Saved entries:

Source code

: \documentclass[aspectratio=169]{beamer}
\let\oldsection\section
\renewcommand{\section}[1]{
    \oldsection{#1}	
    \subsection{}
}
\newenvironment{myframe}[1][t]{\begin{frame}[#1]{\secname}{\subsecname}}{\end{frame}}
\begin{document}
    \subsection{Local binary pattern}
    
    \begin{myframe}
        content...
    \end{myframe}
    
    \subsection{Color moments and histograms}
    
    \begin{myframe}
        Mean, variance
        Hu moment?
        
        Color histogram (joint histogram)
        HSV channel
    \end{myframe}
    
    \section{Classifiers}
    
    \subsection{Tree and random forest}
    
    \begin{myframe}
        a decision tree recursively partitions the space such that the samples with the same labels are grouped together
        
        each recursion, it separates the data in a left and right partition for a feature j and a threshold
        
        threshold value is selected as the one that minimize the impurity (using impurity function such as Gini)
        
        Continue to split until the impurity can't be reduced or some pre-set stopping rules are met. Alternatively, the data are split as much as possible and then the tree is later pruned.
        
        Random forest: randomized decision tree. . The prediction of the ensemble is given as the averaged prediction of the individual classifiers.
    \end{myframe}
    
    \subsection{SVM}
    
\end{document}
* * *
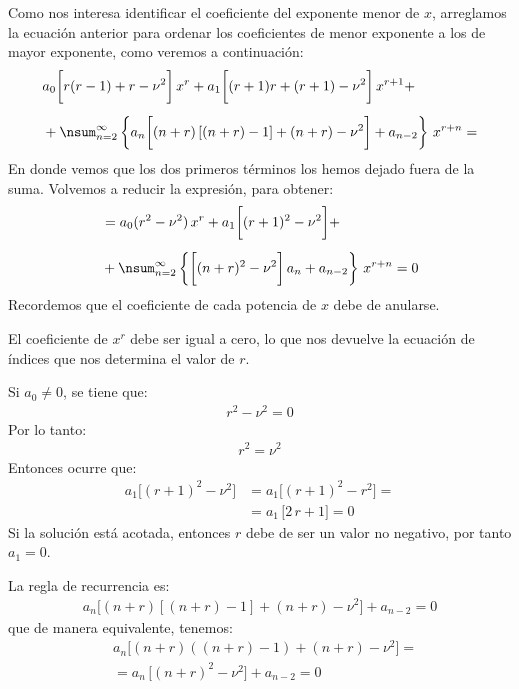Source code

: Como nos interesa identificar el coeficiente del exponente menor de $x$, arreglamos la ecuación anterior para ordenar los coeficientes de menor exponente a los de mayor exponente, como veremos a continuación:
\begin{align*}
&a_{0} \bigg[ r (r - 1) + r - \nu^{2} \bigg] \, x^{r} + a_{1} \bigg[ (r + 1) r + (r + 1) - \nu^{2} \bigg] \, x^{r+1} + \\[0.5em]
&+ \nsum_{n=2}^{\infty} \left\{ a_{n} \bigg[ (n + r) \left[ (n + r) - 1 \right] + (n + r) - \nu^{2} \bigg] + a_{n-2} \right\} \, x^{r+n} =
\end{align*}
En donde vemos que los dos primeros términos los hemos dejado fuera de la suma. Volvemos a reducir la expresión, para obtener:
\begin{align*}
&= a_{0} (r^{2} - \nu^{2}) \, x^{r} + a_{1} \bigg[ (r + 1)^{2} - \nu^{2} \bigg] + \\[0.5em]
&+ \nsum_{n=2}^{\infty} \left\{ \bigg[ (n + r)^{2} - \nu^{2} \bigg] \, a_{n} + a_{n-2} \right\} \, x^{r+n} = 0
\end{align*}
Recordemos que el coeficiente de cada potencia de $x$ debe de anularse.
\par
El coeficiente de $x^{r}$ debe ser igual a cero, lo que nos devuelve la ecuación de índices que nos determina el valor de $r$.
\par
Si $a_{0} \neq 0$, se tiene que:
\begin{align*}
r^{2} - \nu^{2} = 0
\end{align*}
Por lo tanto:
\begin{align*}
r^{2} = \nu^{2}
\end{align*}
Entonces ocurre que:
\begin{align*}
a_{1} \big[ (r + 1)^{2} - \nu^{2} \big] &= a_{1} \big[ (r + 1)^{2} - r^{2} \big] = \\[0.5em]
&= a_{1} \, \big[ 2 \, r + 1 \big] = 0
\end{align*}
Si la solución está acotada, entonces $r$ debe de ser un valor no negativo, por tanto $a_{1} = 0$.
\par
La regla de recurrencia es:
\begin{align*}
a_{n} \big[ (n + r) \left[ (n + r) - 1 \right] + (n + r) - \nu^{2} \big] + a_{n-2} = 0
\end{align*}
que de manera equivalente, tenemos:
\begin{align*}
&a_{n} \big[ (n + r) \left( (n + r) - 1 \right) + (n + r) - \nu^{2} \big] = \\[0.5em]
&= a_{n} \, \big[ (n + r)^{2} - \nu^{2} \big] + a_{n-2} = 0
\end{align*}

## [Exercise prompt]
Take the line above containing "valor de $r$.", the line containing "r) \left( (n", and all lines in between, and copy them exactly without anything else.

## [Task solution]
El coeficiente de $x^{r}$ debe ser igual a cero, lo que nos devuelve la ecuación de índices que nos determina el valor de $r$.
\par
Si $a_{0} \neq 0$, se tiene que:
\begin{align*}
r^{2} - \nu^{2} = 0
\end{align*}
Por lo tanto:
\begin{align*}
r^{2} = \nu^{2}
\end{align*}
Entonces ocurre que:
\begin{align*}
a_{1} \big[ (r + 1)^{2} - \nu^{2} \big] &= a_{1} \big[ (r + 1)^{2} - r^{2} \big] = \\[0.5em]
&= a_{1} \, \big[ 2 \, r + 1 \big] = 0
\end{align*}
Si la solución está acotada, entonces $r$ debe de ser un valor no negativo, por tanto $a_{1} = 0$.
\par
La regla de recurrencia es:
\begin{align*}
a_{n} \big[ (n + r) \left[ (n + r) - 1 \right] + (n + r) - \nu^{2} \big] + a_{n-2} = 0
\end{align*}
que de manera equivalente, tenemos:
\begin{align*}
&a_{n} \big[ (n + r) \left( (n + r) - 1 \right) + (n + r) - \nu^{2} \big] = \\[0.5em]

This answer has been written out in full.